Organizations add new workers for a variety of reasons – growth, seasonal spikes, or special projects. Regardless of the circumstances, it’s important to understand whether a new worker is classified as an employee or a contractor.
So what is “worker classification” and how is it determined?
Two common worker relationships are employees and independent contractors. The business relationship between the organization and the worker performing services must be defined before paying for services. The determining factor for worker classification relates to the amount of control over the worker and the services performed.
An organization’s control over a worker falls into three categories:
- Behavioral: Does the organization control or have the right to control what the worker does and how the worker does his or her job? For example, who establishes work hours and procedures?
- Financial: Are the business aspects of the worker’s job controlled by the organization? For example, who provides work space, tools, and supplies?
- Type of Relationship: Is the business relationship permanent or temporary? Is the work performed a key aspect of the business? Are employee-type benefits provided?

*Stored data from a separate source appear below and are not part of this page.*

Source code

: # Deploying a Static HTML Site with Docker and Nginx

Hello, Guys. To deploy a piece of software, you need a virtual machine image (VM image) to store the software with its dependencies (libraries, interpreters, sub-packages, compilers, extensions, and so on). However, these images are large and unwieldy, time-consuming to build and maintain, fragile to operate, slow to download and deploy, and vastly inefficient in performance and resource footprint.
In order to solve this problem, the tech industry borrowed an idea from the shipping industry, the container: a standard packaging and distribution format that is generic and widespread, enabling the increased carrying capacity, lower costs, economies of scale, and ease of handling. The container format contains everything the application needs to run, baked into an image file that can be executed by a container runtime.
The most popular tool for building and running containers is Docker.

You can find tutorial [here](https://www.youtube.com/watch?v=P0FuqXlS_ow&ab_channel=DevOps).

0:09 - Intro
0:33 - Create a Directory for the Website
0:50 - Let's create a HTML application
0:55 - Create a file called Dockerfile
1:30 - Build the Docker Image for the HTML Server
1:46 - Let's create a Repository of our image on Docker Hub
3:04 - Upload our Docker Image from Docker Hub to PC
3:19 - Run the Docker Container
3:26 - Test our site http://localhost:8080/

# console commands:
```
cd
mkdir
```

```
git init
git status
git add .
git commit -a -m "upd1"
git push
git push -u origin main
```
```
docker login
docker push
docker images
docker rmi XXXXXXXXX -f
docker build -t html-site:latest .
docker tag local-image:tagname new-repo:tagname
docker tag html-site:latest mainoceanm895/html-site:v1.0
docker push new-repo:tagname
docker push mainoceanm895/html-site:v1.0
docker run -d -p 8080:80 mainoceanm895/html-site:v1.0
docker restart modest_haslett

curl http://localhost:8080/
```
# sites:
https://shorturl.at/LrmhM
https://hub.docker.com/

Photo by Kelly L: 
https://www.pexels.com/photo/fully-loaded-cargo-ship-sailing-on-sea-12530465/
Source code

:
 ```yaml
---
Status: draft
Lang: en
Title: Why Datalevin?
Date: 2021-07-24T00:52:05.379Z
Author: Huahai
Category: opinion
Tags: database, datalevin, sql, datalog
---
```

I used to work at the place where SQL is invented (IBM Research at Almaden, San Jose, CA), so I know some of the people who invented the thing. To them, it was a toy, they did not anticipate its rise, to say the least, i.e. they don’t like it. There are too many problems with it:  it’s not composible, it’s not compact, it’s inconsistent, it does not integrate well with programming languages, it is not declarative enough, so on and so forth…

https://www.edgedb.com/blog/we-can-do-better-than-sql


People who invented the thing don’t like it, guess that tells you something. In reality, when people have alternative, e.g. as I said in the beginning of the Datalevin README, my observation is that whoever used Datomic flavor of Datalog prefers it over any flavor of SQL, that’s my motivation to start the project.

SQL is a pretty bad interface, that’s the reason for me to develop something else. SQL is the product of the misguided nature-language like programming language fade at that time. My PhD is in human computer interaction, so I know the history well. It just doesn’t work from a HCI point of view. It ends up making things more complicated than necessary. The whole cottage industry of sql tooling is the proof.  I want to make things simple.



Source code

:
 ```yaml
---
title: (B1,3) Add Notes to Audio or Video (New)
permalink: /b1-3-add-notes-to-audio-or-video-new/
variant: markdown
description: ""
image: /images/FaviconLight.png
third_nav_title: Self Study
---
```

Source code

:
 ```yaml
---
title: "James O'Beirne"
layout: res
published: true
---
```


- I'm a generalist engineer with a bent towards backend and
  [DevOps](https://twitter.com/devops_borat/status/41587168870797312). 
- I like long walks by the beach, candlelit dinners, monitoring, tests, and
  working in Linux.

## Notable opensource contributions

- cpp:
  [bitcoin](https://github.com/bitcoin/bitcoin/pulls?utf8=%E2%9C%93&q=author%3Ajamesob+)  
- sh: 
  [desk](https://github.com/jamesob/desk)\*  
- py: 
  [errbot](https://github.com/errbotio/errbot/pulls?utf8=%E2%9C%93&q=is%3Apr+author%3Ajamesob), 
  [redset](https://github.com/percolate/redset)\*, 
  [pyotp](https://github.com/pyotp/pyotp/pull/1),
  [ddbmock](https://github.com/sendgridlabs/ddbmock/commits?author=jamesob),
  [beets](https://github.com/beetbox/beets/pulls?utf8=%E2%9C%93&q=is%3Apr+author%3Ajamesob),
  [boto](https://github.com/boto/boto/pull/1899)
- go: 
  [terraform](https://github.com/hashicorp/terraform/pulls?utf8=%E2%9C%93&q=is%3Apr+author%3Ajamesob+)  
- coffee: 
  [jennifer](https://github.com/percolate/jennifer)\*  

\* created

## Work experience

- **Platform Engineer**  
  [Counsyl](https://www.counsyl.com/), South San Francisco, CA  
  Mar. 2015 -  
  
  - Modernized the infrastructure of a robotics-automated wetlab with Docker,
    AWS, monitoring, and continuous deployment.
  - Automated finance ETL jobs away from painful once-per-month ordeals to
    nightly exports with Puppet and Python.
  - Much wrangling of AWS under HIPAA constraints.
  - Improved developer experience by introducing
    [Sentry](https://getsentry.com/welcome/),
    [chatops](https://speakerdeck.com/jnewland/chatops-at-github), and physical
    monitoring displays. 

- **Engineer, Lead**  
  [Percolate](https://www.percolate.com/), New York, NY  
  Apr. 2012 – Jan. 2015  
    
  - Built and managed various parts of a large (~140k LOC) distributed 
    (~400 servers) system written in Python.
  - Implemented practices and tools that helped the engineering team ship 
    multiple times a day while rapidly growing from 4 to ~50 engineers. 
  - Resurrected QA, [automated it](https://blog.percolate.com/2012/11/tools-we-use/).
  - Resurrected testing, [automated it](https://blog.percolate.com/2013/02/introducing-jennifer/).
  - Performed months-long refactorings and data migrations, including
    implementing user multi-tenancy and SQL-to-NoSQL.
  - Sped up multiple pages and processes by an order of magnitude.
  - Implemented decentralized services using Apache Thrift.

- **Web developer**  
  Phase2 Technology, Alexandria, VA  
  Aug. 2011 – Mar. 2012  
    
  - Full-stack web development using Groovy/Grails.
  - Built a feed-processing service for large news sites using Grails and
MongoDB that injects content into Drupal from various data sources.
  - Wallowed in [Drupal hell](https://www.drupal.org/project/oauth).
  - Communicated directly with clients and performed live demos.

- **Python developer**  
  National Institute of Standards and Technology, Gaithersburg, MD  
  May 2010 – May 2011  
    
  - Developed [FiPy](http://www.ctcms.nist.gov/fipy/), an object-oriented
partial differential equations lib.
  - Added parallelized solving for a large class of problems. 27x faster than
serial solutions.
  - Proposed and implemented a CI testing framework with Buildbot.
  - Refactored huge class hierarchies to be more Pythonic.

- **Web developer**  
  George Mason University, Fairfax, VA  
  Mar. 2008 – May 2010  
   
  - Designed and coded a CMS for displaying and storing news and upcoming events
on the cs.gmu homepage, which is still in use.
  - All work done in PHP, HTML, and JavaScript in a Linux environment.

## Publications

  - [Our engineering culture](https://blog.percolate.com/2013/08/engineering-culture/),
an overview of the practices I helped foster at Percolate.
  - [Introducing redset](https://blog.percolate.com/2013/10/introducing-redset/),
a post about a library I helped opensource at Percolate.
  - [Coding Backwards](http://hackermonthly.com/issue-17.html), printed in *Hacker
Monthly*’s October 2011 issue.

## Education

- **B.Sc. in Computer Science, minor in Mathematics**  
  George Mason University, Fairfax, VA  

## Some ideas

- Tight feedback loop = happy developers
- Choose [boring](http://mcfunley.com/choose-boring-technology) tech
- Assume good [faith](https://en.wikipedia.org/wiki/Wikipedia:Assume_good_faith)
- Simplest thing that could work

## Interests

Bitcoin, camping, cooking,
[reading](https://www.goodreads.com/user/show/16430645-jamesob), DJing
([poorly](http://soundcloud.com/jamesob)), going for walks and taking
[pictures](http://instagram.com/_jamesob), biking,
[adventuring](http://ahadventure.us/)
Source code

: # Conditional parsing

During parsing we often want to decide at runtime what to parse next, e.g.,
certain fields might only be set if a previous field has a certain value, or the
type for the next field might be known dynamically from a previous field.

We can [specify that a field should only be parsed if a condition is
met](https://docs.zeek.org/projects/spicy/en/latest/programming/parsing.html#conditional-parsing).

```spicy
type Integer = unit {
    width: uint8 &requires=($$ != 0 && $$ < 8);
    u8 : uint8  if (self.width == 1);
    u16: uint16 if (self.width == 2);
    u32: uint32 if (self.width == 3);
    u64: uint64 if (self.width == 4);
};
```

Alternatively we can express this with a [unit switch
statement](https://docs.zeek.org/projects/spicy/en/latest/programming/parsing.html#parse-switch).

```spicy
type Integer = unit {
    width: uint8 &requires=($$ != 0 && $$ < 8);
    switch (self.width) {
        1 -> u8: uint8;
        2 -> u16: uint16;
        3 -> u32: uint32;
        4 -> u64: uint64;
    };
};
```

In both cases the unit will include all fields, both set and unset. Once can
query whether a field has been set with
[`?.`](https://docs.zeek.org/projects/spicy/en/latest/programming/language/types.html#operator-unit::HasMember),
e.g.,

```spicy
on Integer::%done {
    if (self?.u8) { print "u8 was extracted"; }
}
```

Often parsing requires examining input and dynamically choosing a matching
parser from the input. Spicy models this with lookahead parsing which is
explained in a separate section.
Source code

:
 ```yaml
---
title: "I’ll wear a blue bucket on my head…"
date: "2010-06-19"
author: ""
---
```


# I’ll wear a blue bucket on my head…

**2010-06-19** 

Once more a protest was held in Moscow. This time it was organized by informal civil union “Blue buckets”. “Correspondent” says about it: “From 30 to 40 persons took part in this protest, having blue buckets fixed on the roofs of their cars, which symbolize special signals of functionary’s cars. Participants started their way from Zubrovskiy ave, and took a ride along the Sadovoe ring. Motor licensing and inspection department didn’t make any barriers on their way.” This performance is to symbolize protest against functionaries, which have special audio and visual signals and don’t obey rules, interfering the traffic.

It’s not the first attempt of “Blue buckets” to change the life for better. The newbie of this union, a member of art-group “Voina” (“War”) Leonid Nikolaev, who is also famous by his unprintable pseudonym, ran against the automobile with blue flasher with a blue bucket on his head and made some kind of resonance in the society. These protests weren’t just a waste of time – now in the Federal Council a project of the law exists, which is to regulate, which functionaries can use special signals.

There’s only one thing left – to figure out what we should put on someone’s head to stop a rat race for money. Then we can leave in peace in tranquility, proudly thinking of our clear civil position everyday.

Classifying workers as contractors vs. employees can reduce organizations’ employment expenses. Employee compensation is subject to employment taxes, such as the employer portion of social security taxes and unemployment taxes. Independent contractors are responsible for paying all of her or his social security taxes on the net income from self-employment.
What happens if a worker is misclassified?
Organizations that classify an employee as an independent contractor to save on employment taxes may be held liable for that worker’s employment taxes. Past due taxes accrue daily interest and penalties, which can really add up. Accurately classifying workers avoid costly tax issues down the road.